Simple mathematical transformation allows us to calculate the frequency-domain representation of the impedance. This representation can be used to calculate the junction temperature when a sinusoidal change in the heating power takes place, provided, we know the frequency of the heating waveform. This property is important for the characterization of power semiconductor devices which are driven by sinusoidal signals. In the frequency domain impedances at a given frequency are given by a complex number. Showing the real and imaginary part of the impedance values for different values results in the so called complex locus – also known as Nyquist diagrams in electrical engineering. If a power semiconductor is driven by square wave signal with a given duty cycle, the so called pulsed thermal resistance diagrams can be used to predict the effective chip temperature. The value of the pulsed thermal resistance depends on the frequency and the duty cycle of the applied square wave. This is such an important property of power semiconductor device packages that it is provided on product data sheets. In case of LEDs the pulsed thermal resistance diagrams provide essential information for the thermal effect of PWM (pulse width modulated) based dimming. Again, pulsed thermal resistance can be calculated from the Zth-functions.

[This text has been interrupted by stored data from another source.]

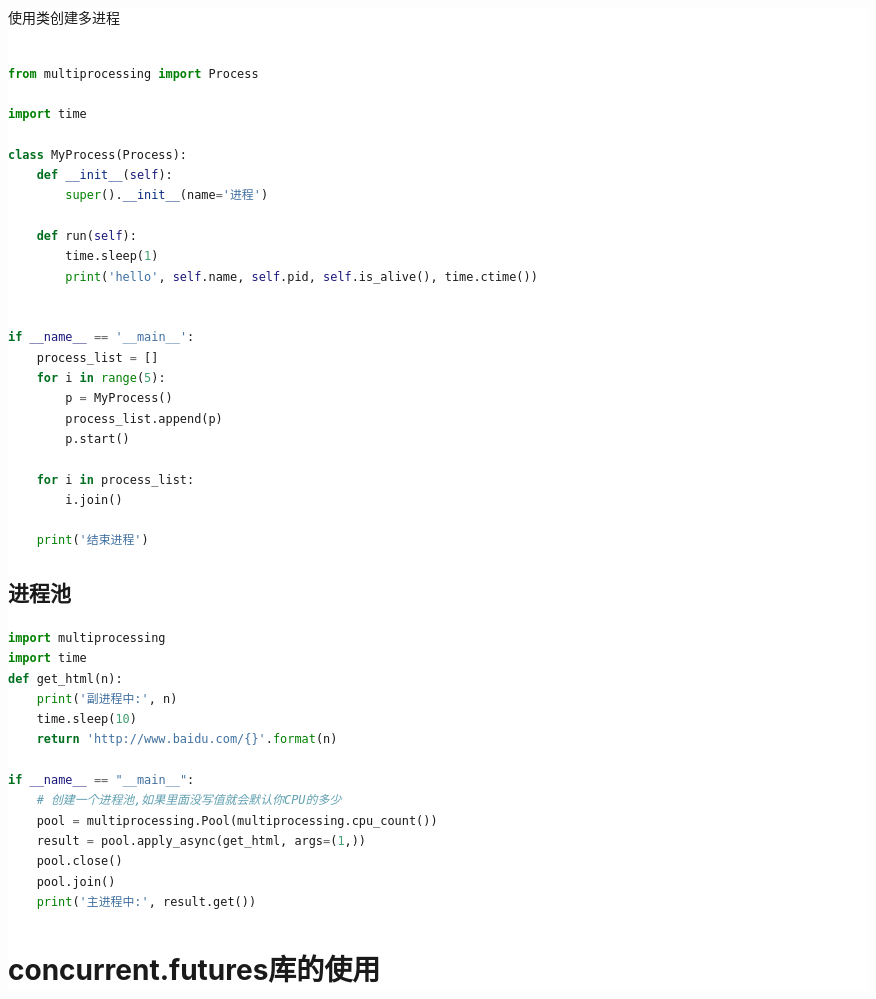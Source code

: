使用类创建多进程

```python

from multiprocessing import Process

import time

class MyProcess(Process):
    def __init__(self):
        super().__init__(name='进程')

    def run(self):
        time.sleep(1)
        print('hello', self.name, self.pid, self.is_alive(), time.ctime())


if __name__ == '__main__':
    process_list = []
    for i in range(5):
        p = MyProcess()
        process_list.append(p)
        p.start()

    for i in process_list:
        i.join()

    print('结束进程')

```

## 进程池

```python
import multiprocessing
import time
def get_html(n):
    print('副进程中:', n)
    time.sleep(10)
    return 'http://www.baidu.com/{}'.format(n)

if __name__ == "__main__":
    # 创建一个进程池,如果里面没写值就会默认你CPU的多少
    pool = multiprocessing.Pool(multiprocessing.cpu_count())
    result = pool.apply_async(get_html, args=(1,))
    pool.close()
    pool.join()
    print('主进程中:', result.get())
```

# concurrent.futures库的使用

In the case of LEDs measurement of the real Zth requires considering the emitted optical energy. Therefore identification of the real thermal resistance or thermal impedance of LEDs requires light output measurements (total flux measurements) performed simultaneously with the thermal measurements. LEDs driven directly from the AC mains pose other problems. Due to the highly non-linear electrical characteristics the heating power waveform contains many harmonics of the base frequency of the AC mains, therefore calculating "a" single Zth value poses some problems.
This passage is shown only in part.